U.S. President Barack Obama has asked his labor secretary, Tom Perez, to travel to California in order to help spur an agreement in talks between port operators and the dockworkers’ union that have led to closed ports along the US west coast, says White House sources.
"The negotiations over the functioning of the West Coast Ports have been taking place for months with the Administration urging the parties to resolve their differences," White House spokesman Eric Schultz said in a statement.
"Out of concern for the economic consequences of further delay, the President has directed his Secretary of Labor Tom Perez travel to California to meet with the parties to urge them to resolve their dispute quickly at the bargaining table."
Perez has been in contact with the parties and will keep Obama updated, Schultz said.
The move by the Obama administration came after shippers vowed to prevent the loading and unloading of freight through Monday from container ships at the 29 ports, barring a settlement in talks with the dockworkers' union.

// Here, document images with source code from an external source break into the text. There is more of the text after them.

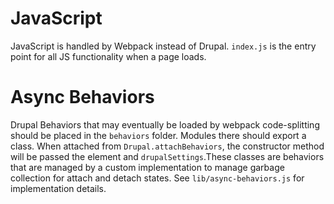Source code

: # JavaScript

JavaScript is handled by Webpack instead of Drupal. `index.js` is the entry
point for all JS functionality when a page loads.

# Async Behaviors

Drupal Behaviors that may eventually be loaded by webpack code-splitting should
be placed in the `behaviors` folder. Modules there should export a class.
When attached from `Drupal.attachBehaviors`, the constructor method will be
passed the element and `drupalSettings`.These classes are behaviors that are
managed by a custom implementation to manage garbage collection for attach and
detach states. See `lib/async-behaviors.js` for implementation details.
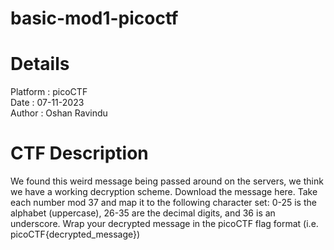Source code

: # basic-mod1-picoctf

# Details
Platform : picoCTF <br>
Date     : 07-11-2023 <br>
Author   : Oshan Ravindu 

# CTF Description
We found this weird message being passed around on the servers, we think we have a working decryption scheme. Download the message here. Take each number mod 37 and map it to the following character set: 0-25 is the alphabet (uppercase), 26-35 are the decimal digits, and 36 is an underscore. Wrap your decrypted message in the picoCTF flag format (i.e. picoCTF{decrypted_message})
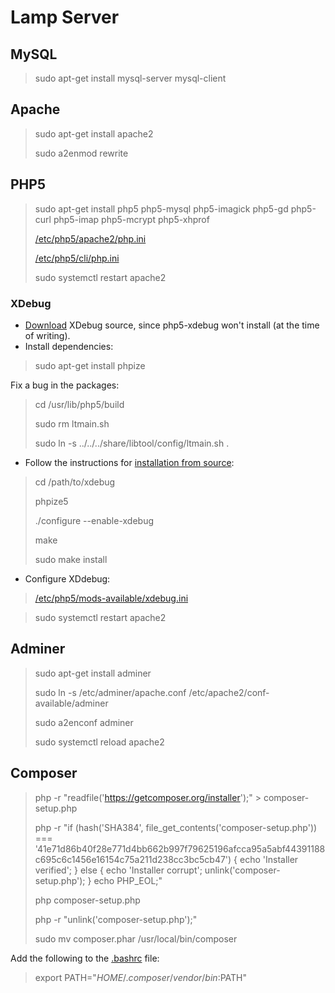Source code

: # Lamp Server

## MySQL
> sudo apt-get install mysql-server mysql-client

## Apache
> sudo apt-get install apache2
>
> sudo a2enmod rewrite

## PHP5
> sudo apt-get install php5 php5-mysql php5-imagick php5-gd php5-curl php5-imap php5-mcrypt php5-xhprof
>
> [/etc/php5/apache2/php.ini](etc/php5/apache2/php.ini)
>
> [/etc/php5/cli/php.ini](etc/php5/cli/php.ini)
>
> sudo systemctl restart apache2

### XDebug
- [Download](https://xdebug.org/download.php) XDebug source, since php5-xdebug won't install (at the time of writing).
- Install dependencies:

> sudo apt-get install phpize

Fix a bug in the packages:
> cd /usr/lib/php5/build
>
> sudo rm ltmain.sh
>
> sudo ln -s ../../../share/libtool/config/ltmain.sh .

- Follow the instructions for [installation from source](https://xdebug.org/docs/install#source):
> cd /path/to/xdebug
>
> phpize5
>
> ./configure --enable-xdebug
>
> make
>
> sudo make install
>

- Configure XDdebug:
> [/etc/php5/mods-available/xdebug.ini](etc/php5/mods-available/xdebug.ini)

> sudo systemctl restart apache2

## Adminer
> sudo apt-get install adminer
>
> sudo ln -s /etc/adminer/apache.conf /etc/apache2/conf-available/adminer
>
> sudo a2enconf adminer
>
> sudo systemctl reload apache2

## Composer
> php -r "readfile('https://getcomposer.org/installer');" > composer-setup.php
>
> php -r "if (hash('SHA384', file_get_contents('composer-setup.php')) === '41e71d86b40f28e771d4bb662b997f79625196afcca95a5abf44391188c695c6c1456e16154c75a211d238cc3bc5cb47') { echo 'Installer verified'; } else { echo 'Installer corrupt'; unlink('composer-setup.php'); } echo PHP_EOL;"
>
> php composer-setup.php
>
> php -r "unlink('composer-setup.php');"
>
> sudo mv composer.phar /usr/local/bin/composer

Add the following to the [.bashrc](home/user/.bashrc) file:
> export PATH="$HOME/.composer/vendor/bin:$PATH"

Negotiators for the union representing 20,000 dockworkers at 29 ports and management’s bargaining agent, the Pacific Maritime Association, have agreed to a federal mediator’s request for a 48-hour news blackout after a bargaining session on Thursday, which was the parties’ first face-to-face meeting in nearly a week.
The Pacific Maritime Association has said the talks hit a new snag over a demand by the International Longshore and Warehouse Union for changes in the system of binding arbitration of contract disputes.